Luís Filipe Vieira não teve medo de arriscar e em janeiro de 2019 promovia Bruno Lage ao comando técnico da equipa principal do Benfica. Interinamente, é certo. Mas por pouco tempo. Numa altura em que os encarnados atravessavam um período conturbado e a contestação dos adeptos se fazia ouvir, com pedidos de demissão que tinham como alvo o então treinador das águias Rui Vitória, e até o presidente do clube da Luz, entrava em cena um novo treinador. O setubalense aterra, de resto, num momento em que a luta pelo título era já dada como uma miragem para os voos encarnados – a sete pontos do então líder e campeão nacional FC Porto, parecia uma espécie de missão impossível voltar a escalar até ao topo da tabela.
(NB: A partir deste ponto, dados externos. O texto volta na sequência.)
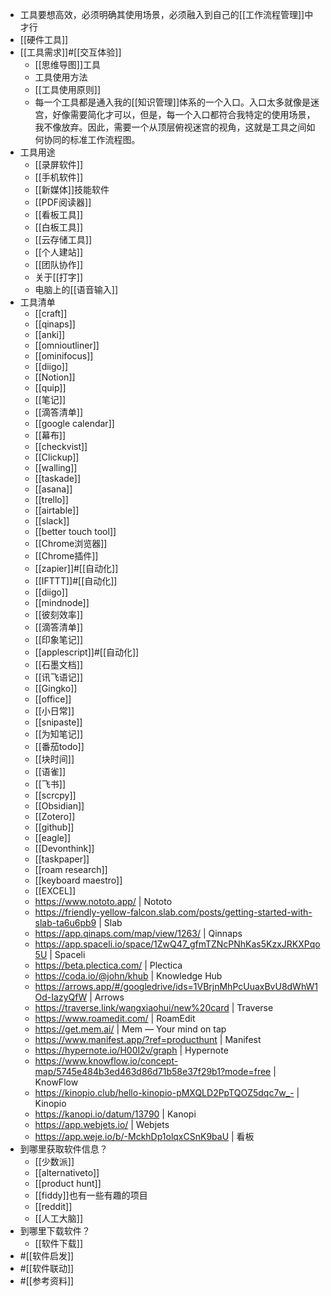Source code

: - 工具要想高效，必须明确其使用场景，必须融入到自己的[[工作流程管理]]中才行
- [[硬件工具]]
- [[工具需求]]#[[交互体验]]
    - [[思维导图]]工具
    - 工具使用方法
    - [[工具使用原则]]
    - 每一个工具都是通入我的[[知识管理]]体系的一个入口。入口太多就像是迷宫，好像需要简化才可以，但是，每一个入口都符合我特定的使用场景，我不像放弃。因此，需要一个从顶层俯视迷宫的视角，这就是工具之间如何协同的标准工作流程图。
- 工具用途
    - [[录屏软件]]
    - [[手机软件]]
    - [[新媒体]]技能软件
    - [[PDF阅读器]]
    - [[看板工具]]
    - [[白板工具]]
    - [[云存储工具]]
    - [[个人建站]]
    - [[团队协作]]
    - 关于[[打字]]
    - 电脑上的[[语音输入]]
- 工具清单
    - [[craft]]
    - [[qinaps]]
    - [[anki]]
    - [[omnioutliner]]
    - [[ominifocus]]
    - [[diigo]]
    - [[Notion]]
    - [[quip]]
    - [[笔记]]
    - [[滴答清单]]
    - [[google calendar]]
    - [[幕布]]
    - [[checkvist]]
    - [[Clickup]]
    - [[walling]]
    - [[taskade]]
    - [[asana]]
    - [[trello]]
    - [[airtable]]
    - [[slack]]
    - [[better touch tool]]
    - [[Chrome浏览器]]
    - [[Chrome插件]]
    - [[zapier]]#[[自动化]]
    - [[IFTTT]]#[[自动化]]
    - [[diigo]]
    - [[mindnode]]
    - [[彼刻效率]]
    - [[滴答清单]]
    - [[印象笔记]]
    - [[applescript]]#[[自动化]]
    - [[石墨文档]]
    - [[讯飞语记]]
    - [[Gingko]]
    - [[office]]
    - [[小日常]]
    - [[snipaste]]
    - [[为知笔记]]
    - [[番茄todo]]
    - [[块时间]]
    - [[语雀]]
    - [[飞书]]
    - [[scrcpy]]
    - [[Obsidian]]
    - [[Zotero]]
    - [[github]]
    - [[eagle]]
    - [[Devonthink]]
    - [[taskpaper]]
    - [[roam research]]
    - [[keyboard maestro]]
    - [[EXCEL]]
    - https://www.nototo.app/ | Nototo
    - https://friendly-yellow-falcon.slab.com/posts/getting-started-with-slab-ta6u6pb9 | Slab
    - https://app.qinaps.com/map/view/1263/ | Qinnaps
    - https://app.spaceli.io/space/1ZwQ47_gfmTZNcPNhKas5KzxJRKXPqo5U | Spaceli
    - https://beta.plectica.com/ | Plectica
    - https://coda.io/@john/khub | Knowledge Hub
    - https://arrows.app/#/googledrive/ids=1VBrjnMhPcUuaxBvU8dWhW1Od-IazyQfW | Arrows
    - https://traverse.link/wangxiaohui/new%20card | Traverse
    - https://www.roamedit.com/ | RoamEdit
    - https://get.mem.ai/ | Mem — Your mind on tap
    - https://www.manifest.app/?ref=producthunt | Manifest
    - https://hypernote.io/H00I2v/graph | Hypernote
    - https://www.knowflow.io/concept-map/5745e484b3ed463d86d71b58e37f29b1?mode=free | KnowFlow
    - https://kinopio.club/hello-kinopio-pMXQLD2PpTQOZ5dqc7w_- | Kinopio
    - https://kanopi.io/datum/13790 | Kanopi
    - https://app.webjets.io/ | Webjets
    - https://app.weje.io/b/-MckhDp1olqxCSnK9baU | 看板
- 到哪里获取软件信息？
    - [[少数派]]
    - [[alternativeto]]
    - [[product hunt]]
    - [[fiddy]]也有一些有趣的项目
    - [[reddit]]
    - [[人工大脑]]
- 到哪里下载软件？
    - [[软件下载]]
- #[[软件启发]]
- #[[软件联动]]
- #[[参考资料]]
Era isso mesmo que as estatísticas indicavam já que nunca antes se havia registado uma recuperação estando uma desvantagem como aquela em causa.
Por esta altura entrava-se na segunda volta da Liga portuguesa e pedia-se um percurso perfeito até ao final da época ao plantel encarnado.
E fez-se luz. O setubalense venceu os dois primeiros jogos enquanto técnico interino e voltou a colocar todos os nomes (sonantes) que eram dados como possíveis candidatos ao lugar na gaveta. Depois destes dois primeiros desafios, seguiram-se mais 17 jogos – ou, neste caso, finais, como Bruno Lage, entretanto oficializado como treinador definitivo, sempre preferiu apelidar.
O resto da história já é bem conhecida: 18 vitórias e apenas um empate foram a receita do sucesso que fez o Benfica escalar do quarto lugar para a liderança e, desta forma, alcançar o 37.º campeonato da história do clube.
O antigo treinador da equipa B também não fez questão de esconder os ingredientes do sucesso: a aposta na formação, com João Félix a encabeçar esta lista, fizeram da inicial decisão de risco do presidente tornar-se um tiro certeiro. Foi, de resto, nesta linha de pensamento que o líder máximo das águias havia apresentado o sucessor de Rui Vitória – um homem que «conhece bem os cantos da casa» e, por essa razão, a pessoa mais indicada para apostar nas jovens pérolas do Seixal.
Aos 43 anos, Bruno Lage conquistou o primeiro título na sua curta carreira, na primeira experiência na divisão principal do futebol nacional, tornando-se o treinador mais jovem a sagrar-se campeão pelo Benfica desde Toni, que, em 1988/89, com 42 anos, conduziu o Benfica ao título [ver pág. seguinte]. Mais: O técnico setubalense tornou-se o 19.º treinador campeão nacional pelo Benfica, sendo apenas o quinto português: antes dele, só Mário Wilson (75/76), Toni (88/89 e 93/94), Jorge Jesus (09/10, 13/14 e 14/15) e Rui Vitória (15/16 e 16/17). Refira-se que, em 1967/68, Fernando Cabrita fez a transição entre o chileno Fernando Riera e o brasileiro Otto Glória, no que foi a única outra ocasião em que o Benfica se sagrou campeão após trocar de treinador a meio da época.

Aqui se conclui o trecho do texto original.